Jim Devitt’s debut YA novel, The Card, hit #1 in three separate categories on the Kindle Bestseller list in early January and was a finalist in the Guys Can Read Indie Author Contest this past summer. Devitt currently lives in Miami, FL with his wife Melissa and their children. Learn more about Jim at his blog and his Amazon author page.

34 thoughts on “Seven Things to Avoid When Self-Publishing”

    1. Thanks, Lois. People like you really make the indie publishing thing easier … and less lonely.

  1. Haha… this list made me laugh!

    I would add:

    8) Don’t wait until you publish the book to start marketing! You can start marketing a book before it is even written! Get your readers on your list (you don’t have a list?) and those connected with you through social media, excited about your book so that when it is ready, they’ll be primed to buy!


    9) Don’t add an 8 and 9 to a “Seven Things” list. =)

  2. Great post! It’s one I can commiserate with you about. I’ll never do a December launch again, unless everything is ready in October. Doing last minute things when Thanksgiving is happening is awful. Also, I missed all the Black Friday sales trying to do last minute book things.

    I don’t do a footer. I just create a new file for each draft. Bookname_draftX, until I get to the final, which is bookname_final_DATE (in case I make a few updates to the final, where I just change the date.

    Again, the right post at the right time for me.

    1. Thanks, yeah, I’m not sure I’ll do it at this time again. Live an learn … thanks for sharing your method of updating.

  3. Hilarious, Jim. Sorry for the hassle, but congrats on your new book.

    P.S. I don’t mess with footers indicating the edit round. I just save each new round as a different file with the date I saved it in the file name. The one I publish gets “FINAL” in the file name.

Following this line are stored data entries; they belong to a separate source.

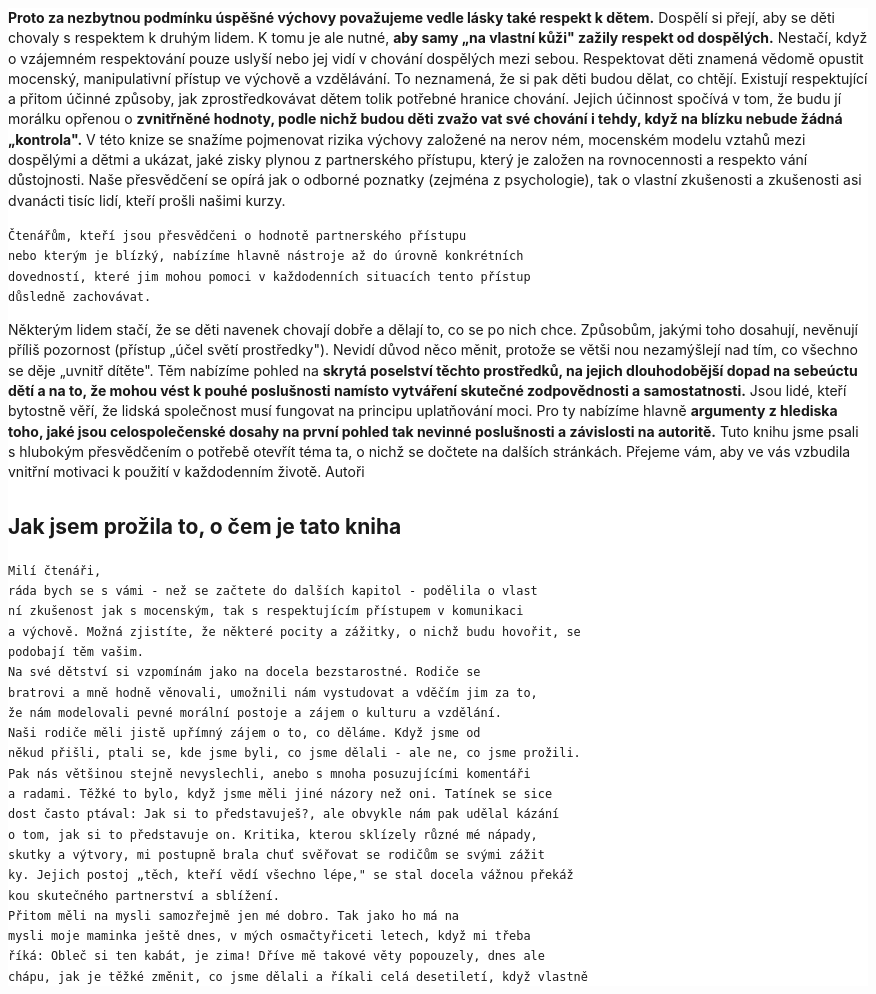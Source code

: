 **Proto za nezbytnou podmínku úspěšné výchovy považujeme vedle
lásky také respekt k dětem.** Dospělí si přejí, aby se děti chovaly s respektem
k druhým lidem. K tomu je ale nutné, **aby samy „na vlastní kůži" zažily
respekt od dospělých.** Nestačí, když o vzájemném respektování pouze uslyší
nebo jej vidí v chování dospělých mezi sebou.
Respektovat děti znamená vědomě opustit mocenský, manipulativní
přístup ve výchově a vzdělávání. To neznamená, že si pak děti budou dělat, co
chtějí. Existují respektující a přitom účinné způsoby, jak zprostředkovávat
dětem tolik potřebné hranice chování. Jejich účinnost spočívá v tom, že budu­
jí morálku opřenou o **zvnitřněné hodnoty, podle nichž budou děti zvažo­
vat své chování i tehdy, když na blízku nebude žádná „kontrola".**
V této knize se snažíme pojmenovat rizika výchovy založené na nerov­
ném, mocenském modelu vztahů mezi dospělými a dětmi a ukázat, jaké zisky
plynou z partnerského přístupu, který je založen na rovnocennosti a respekto­
vání důstojnosti. Naše přesvědčení se opírá jak o odborné poznatky (zejména
z psychologie), tak o vlastní zkušenosti a zkušenosti asi dvanácti tisíc lidí,
kteří prošli našimi kurzy.

```
Čtenářům, kteří jsou přesvědčeni o hodnotě partnerského přístupu
nebo kterým je blízký, nabízíme hlavně nástroje až do úrovně konkrétních
dovedností, které jim mohou pomoci v každodenních situacích tento přístup
důsledně zachovávat.
```

Některým lidem stačí, že se děti navenek chovají dobře a dělají to, co
se po nich chce. Způsobům, jakými toho dosahují, nevěnují příliš pozornost
(přístup „účel světí prostředky"). Nevidí důvod něco měnit, protože se větši­
nou nezamýšlejí nad tím, co všechno se děje „uvnitř dítěte". Těm nabízíme
pohled na **skrytá poselství těchto prostředků, na jejich dlouhodobější
dopad na sebeúctu dětí a na to, že mohou vést k pouhé poslušnosti
namísto vytváření skutečné zodpovědnosti a samostatnosti.**
Jsou lidé, kteří bytostně věří, že lidská společnost musí fungovat na
principu uplatňování moci. Pro ty nabízíme hlavně **argumenty z hlediska
toho, jaké jsou celospolečenské dosahy na první pohled tak nevinné
poslušnosti a závislosti na autoritě.**
Tuto knihu jsme psali s hlubokým přesvědčením o potřebě otevřít téma­
ta, o nichž se dočtete na dalších stránkách. Přejeme vám, aby ve vás vzbudila
vnitřní motivaci k použití v každodenním životě.
Autoři

## Jak jsem prožila to, o čem je tato kniha

```
Milí čtenáři,
ráda bych se s vámi - než se začtete do dalších kapitol - podělila o vlast­
ní zkušenost jak s mocenským, tak s respektujícím přístupem v komunikaci
a výchově. Možná zjistíte, že některé pocity a zážitky, o nichž budu hovořit, se
podobají těm vašim.
Na své dětství si vzpomínám jako na docela bezstarostné. Rodiče se
bratrovi a mně hodně věnovali, umožnili nám vystudovat a vděčím jim za to,
že nám modelovali pevné morální postoje a zájem o kulturu a vzdělání.
Naši rodiče měli jistě upřímný zájem o to, co děláme. Když jsme od­
někud přišli, ptali se, kde jsme byli, co jsme dělali - ale ne, co jsme prožili.
Pak nás většinou stejně nevyslechli, anebo s mnoha posuzujícími komentáři
a radami. Těžké to bylo, když jsme měli jiné názory než oni. Tatínek se sice
dost často ptával: Jak si to představuješ?, ale obvykle nám pak udělal kázání
o tom, jak si to představuje on. Kritika, kterou sklízely různé mé nápady,
skutky a výtvory, mi postupně brala chuť svěřovat se rodičům se svými zážit­
ky. Jejich postoj „těch, kteří vědí všechno lépe," se stal docela vážnou překáž­
kou skutečného partnerství a sblížení.
Přitom měli na mysli samozřejmě jen mé dobro. Tak jako ho má na
mysli moje maminka ještě dnes, v mých osmačtyřiceti letech, když mi třeba
říká: Obleč si ten kabát, je zima! Dříve mě takové věty popouzely, dnes ale
chápu, jak je těžké změnit, co jsme dělali a říkali celá desetiletí, když vlastně
```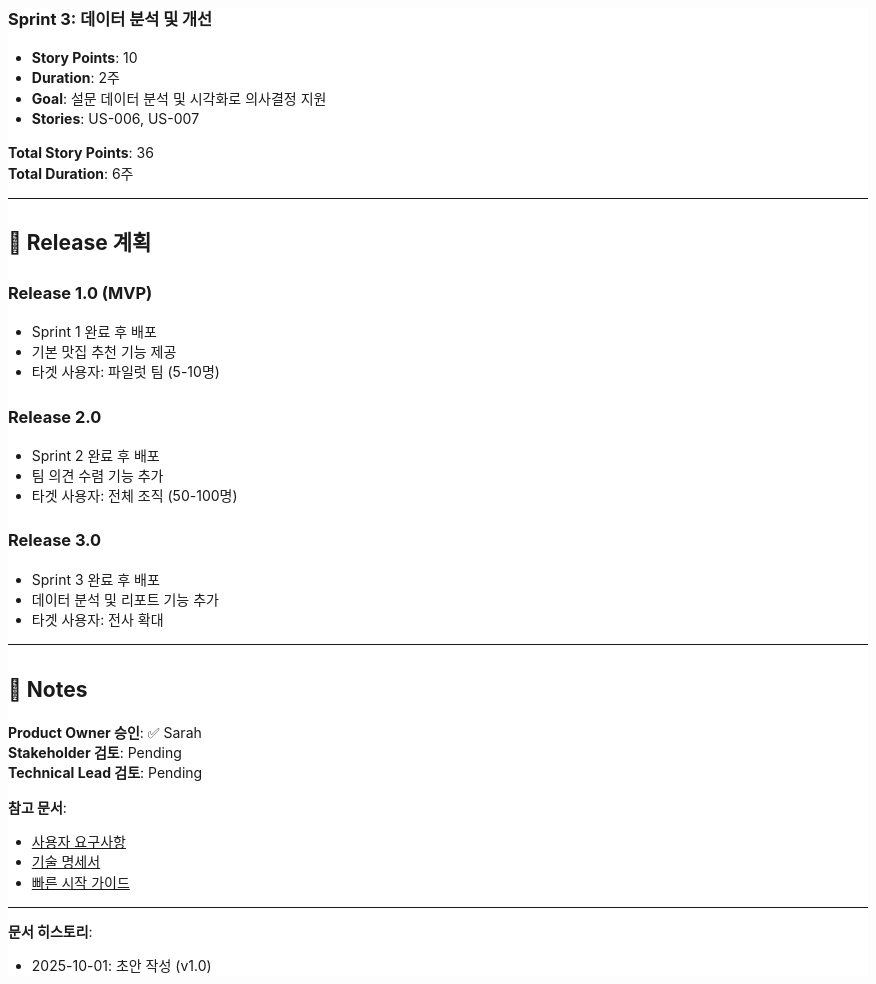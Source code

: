 ### Sprint 3: 데이터 분석 및 개선
- **Story Points**: 10
- **Duration**: 2주
- **Goal**: 설문 데이터 분석 및 시각화로 의사결정 지원
- **Stories**: US-006, US-007

**Total Story Points**: 36  
**Total Duration**: 6주

---

## 🎯 Release 계획

### Release 1.0 (MVP)
- Sprint 1 완료 후 배포
- 기본 맛집 추천 기능 제공
- 타겟 사용자: 파일럿 팀 (5-10명)

### Release 2.0
- Sprint 2 완료 후 배포
- 팀 의견 수렴 기능 추가
- 타겟 사용자: 전체 조직 (50-100명)

### Release 3.0
- Sprint 3 완료 후 배포
- 데이터 분석 및 리포트 기능 추가
- 타겟 사용자: 전사 확대

---

## 📝 Notes

**Product Owner 승인**: ✅ Sarah  
**Stakeholder 검토**: Pending  
**Technical Lead 검토**: Pending

**참고 문서**:
- [사용자 요구사항](./USER_REQUIREMENTS.md)
- [기술 명세서](./TECHNICAL_SPECIFICATION.md)
- [빠른 시작 가이드](../guides/QUICK_START.md)

---

**문서 히스토리**:
- 2025-10-01: 초안 작성 (v1.0)

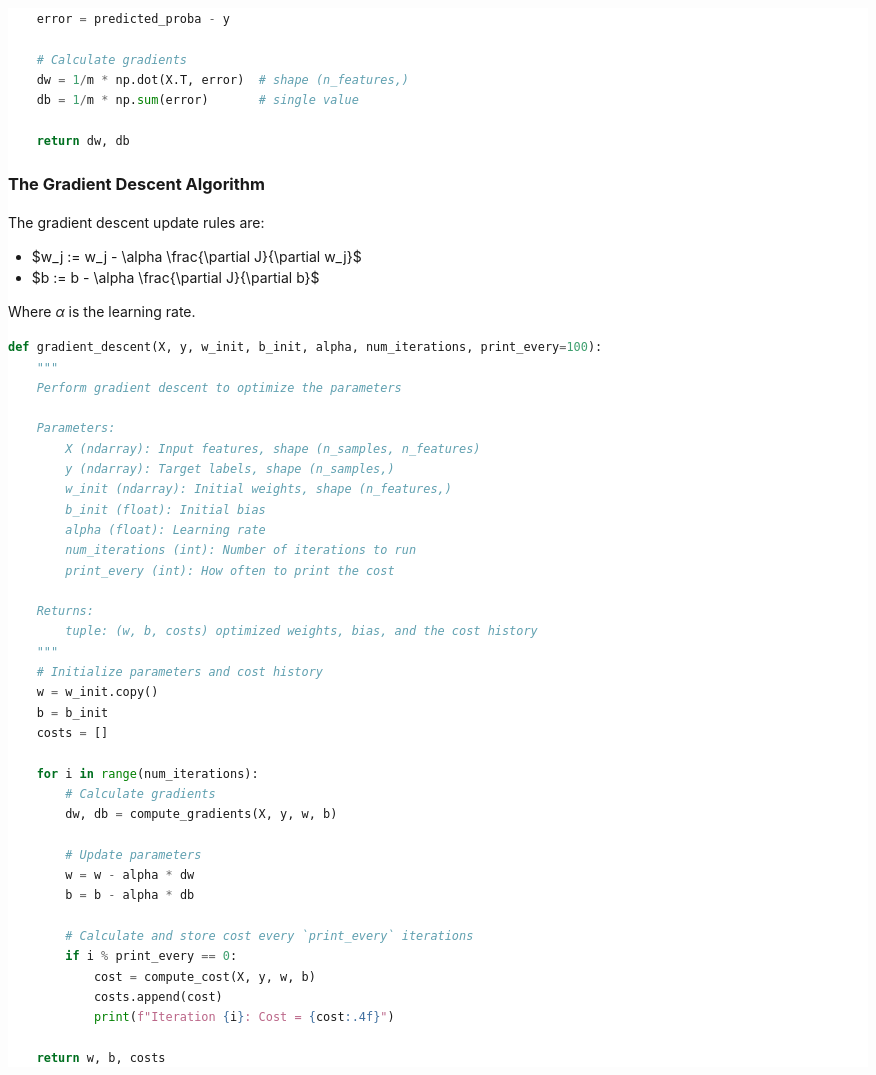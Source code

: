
 ```python
    error = predicted_proba - y
    
    # Calculate gradients
    dw = 1/m * np.dot(X.T, error)  # shape (n_features,)
    db = 1/m * np.sum(error)       # single value
    
    return dw, db
```

### The Gradient Descent Algorithm

The gradient descent update rules are:

- $w_j := w_j - \alpha \frac{\partial J}{\partial w_j}$
- $b := b - \alpha \frac{\partial J}{\partial b}$

Where $\alpha$ is the learning rate.

```python
def gradient_descent(X, y, w_init, b_init, alpha, num_iterations, print_every=100):
    """
    Perform gradient descent to optimize the parameters
    
    Parameters:
        X (ndarray): Input features, shape (n_samples, n_features)
        y (ndarray): Target labels, shape (n_samples,)
        w_init (ndarray): Initial weights, shape (n_features,)
        b_init (float): Initial bias
        alpha (float): Learning rate
        num_iterations (int): Number of iterations to run
        print_every (int): How often to print the cost
        
    Returns:
        tuple: (w, b, costs) optimized weights, bias, and the cost history
    """
    # Initialize parameters and cost history
    w = w_init.copy()
    b = b_init
    costs = []
    
    for i in range(num_iterations):
        # Calculate gradients
        dw, db = compute_gradients(X, y, w, b)
        
        # Update parameters
        w = w - alpha * dw
        b = b - alpha * db
        
        # Calculate and store cost every `print_every` iterations
        if i % print_every == 0:
            cost = compute_cost(X, y, w, b)
            costs.append(cost)
            print(f"Iteration {i}: Cost = {cost:.4f}")
    
    return w, b, costs
```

Saves having to remember to take the footer out, anyway. 😉

    1. Thanks Lynne, yep, I save each one under a different file name as well. Always a good thing to do.

  4. Jim, regarding point #4: I save versions of my document–NAMEOFBOOK01 NAMEOFBOOK02, etc. Then if I discard something or make a disastrous change, it’s easy to revert to an older version or copy what I need.

  5. LOL Jim–GREAT article! I will NEVER release another book around the holidays again. After Christmas pubbing suits me much better. Congrats on the new book!

  6. I would say I’m guilty of about seven of these! Thanks Jim, for clarifying what I;ve been doing wrong. As for multiple rounds of editing? Does that include the edits POST-publication ;)?

    1. Ha! I know what you mean. At least we have the ability to do that. Thanks for chiming in, David.

  7. December is a do-nothing month in publishing. Do nothing but promote for after the holidays, that is.

  8. The bottom line here seems to be- give yourself plenty of time and plan ahead! Self-publishing a quality book takes time! Don’t get caught procrastinating.